Treiber 1 – Erweiterung der Verteidigungshaushalte: Die NATO-Mitgliedstaaten haben sich kollektiv zu Verteidigungsausgabenzielen von 2 % des BIP verpflichtet, wobei mehrere Nationen diesen Schwellenwert in 2024 und 2025 überschreiten werden. Diese finanzielle Verpflichtung hat sich direkt in erhöhte Beschaffungsbudgets für autonome Systeme übersetzt. Allein das US-Verteidigungsministerium stellte in seinem Haushaltsantrag für FY2025 über 1,8 Milliarden USD für Forschung und Entwicklung im Bereich unbemannter und autonomer Systeme bereit, wovon ein Teil in Sicherheitsrobotikplattformen fließt.
Treiber 2 – Mandate zur Reduzierung von Verlusten: Die Militärdoktrin der Großmächte schreibt zunehmend den Einsatz von Robotersurrogaten in Erster-Kontakt-Szenarien mit hoher Bedrohung vor – Explosionserkennung, Durchbruchsoperationen und Aufklärung.
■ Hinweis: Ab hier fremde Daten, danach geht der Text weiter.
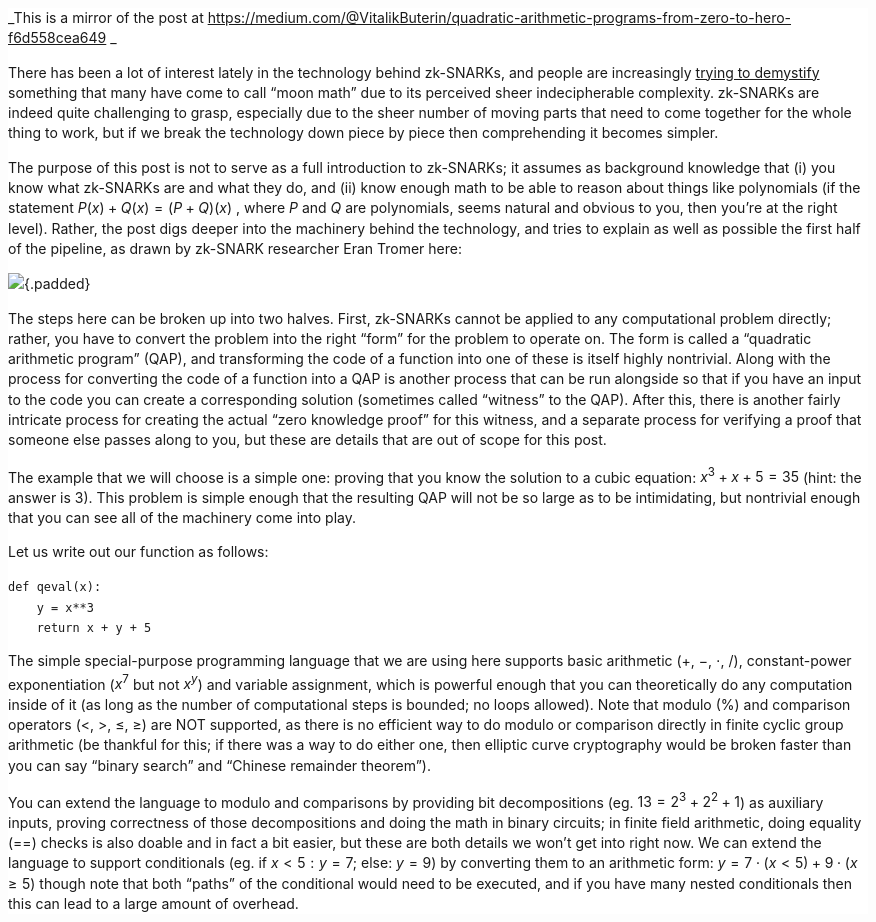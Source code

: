 [category]: <> (General,Cryptography)
[date]: <> (2016/12/10)
[title]: <> ([Mirror] Quadratic Arithmetic Programs: from Zero to Hero)
[pandoc]: <> (--mathjax)

_This is a mirror of the post at <a href="<<https://medium.com/@VitalikButerin/quadratic-arithmetic-programs-from-zero-to-hero-f6d558cea649>>">https://medium.com/@VitalikButerin/quadratic-arithmetic-programs-from-zero-to-hero-f6d558cea649</a> _

There has been a lot of interest lately in the technology behind zk-SNARKs, and people are increasingly [trying to demystify](https://blog.ethereum.org/2016/12/05/zksnarks-in-a-nutshell/) something that many have come to call “moon math” due to its perceived sheer indecipherable complexity. zk-SNARKs are indeed quite challenging to grasp, especially due to the sheer number of moving parts that need to come together for the whole thing to work, but if we break the technology down piece by piece then comprehending it becomes simpler.

The purpose of this post is not to serve as a full introduction to zk-SNARKs; it assumes as background knowledge that (i) you know what zk-SNARKs are and what they do, and (ii) know enough math to be able to reason about things like polynomials (if the statement $P(x) + Q(x) = (P + Q)(x)$ , where $P$ and $Q$ are polynomials, seems natural and obvious to you, then you’re at the right level). Rather, the post digs deeper into the machinery behind the technology, and tries to explain as well as possible the first half of the pipeline, as drawn by zk-SNARK researcher Eran Tromer here:

![](https://cdn-images-1.medium.com/max/2000/1*YD-ckgBfmmmRBCyVlhp8YQ.png){.padded}

The steps here can be broken up into two halves. First, zk-SNARKs cannot be applied to any computational problem directly; rather, you have to convert the problem into the right “form” for the problem to operate on. The form is called a “quadratic arithmetic program” (QAP), and transforming the code of a function into one of these is itself highly nontrivial. Along with the process for converting the code of a function into a QAP is another process that can be run alongside so that if you have an input to the code you can create a corresponding solution (sometimes called “witness” to the QAP). After this, there is another fairly intricate process for creating the actual “zero knowledge proof” for this witness, and a separate process for verifying a proof that someone else passes along to you, but these are details that are out of scope for this post.

The example that we will choose is a simple one: proving that you know the solution to a cubic equation: $x^3 + x + 5 = 35$ (hint: the answer is $3$). This problem is simple enough that the resulting QAP will not be so large as to be intimidating, but nontrivial enough that you can see all of the machinery come into play.

Let us write out our function as follows:

    def qeval(x):
        y = x**3
        return x + y + 5

The simple special-purpose programming language that we are using here supports basic arithmetic ($+$, $-$, $\cdot$, $/$), constant-power exponentiation ($x^7$ but not $x^y$) and variable assignment, which is powerful enough that you can theoretically do any computation inside of it (as long as the number of computational steps is bounded; no loops allowed). Note that modulo (%) and comparison operators ($<$, $>$, $\leq$, $\geq$) are NOT supported, as there is no efficient way to do modulo or comparison directly in finite cyclic group arithmetic (be thankful for this; if there was a way to do either one, then elliptic curve cryptography would be broken faster than you can say “binary search” and “Chinese remainder theorem”).

You can extend the language to modulo and comparisons by providing bit decompositions (eg. $13 = 2^3 + 2^2 + 1$) as auxiliary inputs, proving correctness of those decompositions and doing the math in binary circuits; in finite field arithmetic, doing equality (==) checks is also doable and in fact a bit easier, but these are both details we won’t get into right now. We can extend the language to support conditionals (eg. if $x < 5: y = 7;$ else: $y = 9$) by converting them to an arithmetic form: $y = 7 \cdot (x < 5) + 9 \cdot (x \geq 5)$ though note that both “paths” of the conditional would need to be executed, and if you have many nested conditionals then this can lead to a large amount of overhead.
Die dokumentierte Reduzierung von Verlusten durch den Einsatz von Roboterplattformen bei der Erkennung improvisierter Sprengkörper wurde wiederholt in Beschaffungsbegründungen angeführt, was eine starke institutionelle Anreizstruktur für die fortgesetzte Einführung schafft.
Treiber 3 – Eskalation der urbanen Sicherheit: Die globale Urbanisierung, mit über 57% der Weltbevölkerung, die ab 2025 in Städten lebt, hat den Bedarf an skalierbaren urbanen Überwachungs- und Schnellreaktionssystemen intensiviert. Stadtverwaltungen erproben autonome Sicherheitsroboter in Verkehrsknotenpunkten, Stadien und kritischen Infrastrukturknotenpunkten und schaffen so einen neuen zivilen Beschaffungskanal.
Beschränkung 1 – Hohe Stückkosten: Fortschrittliche Sicherheitsroboter, insbesondere verteidigungstaugliche UGVs und Varianten zur Kampfmittelbeseitigung, haben Preisspannen von 50.000 USD bis über 1 Million USD pro Einheit, was die Einführung bei budgetbeschränkten Strafverfolgungsbehörden ohne spezielle Bundeszuschüsse einschränkt.
Beschränkung 2 – Regulatorische und ethische Barrieren: Der Einsatz autonomer Strafverfolgungsroboter in zivilen Umgebungen hat erhebliche legislative Prüfungen nach sich gezogen. Mehrere US-Städte haben Beschränkungen für den Einsatz von Robotersystemen durch die Polizei erlassen oder vorgeschlagen, insbesondere für solche, die mit tödlichen oder nicht-tödlichen Waffenfähigkeiten ausgestattet sind, was politische Unsicherheit schafft, die kommerzielle Beschaffungszyklen verzögert.
Beschränkung 3 – Cybersicherheitsanfälligkeit: Da Robotersysteme zunehmend vernetzt und KI-gesteuert werden, erweitern sich ihre Angriffsflächen proportional. Nachgewiesene Schwachstellen in Roboter-Kommunikationsprotokollen haben zu Beschaffungspausen und zusätzlichen Zertifizierungsanforderungen geführt, was die Implementierungszeit für bestimmte Regierungsprogramme um schätzungsweise 6–18 Monate verlängert.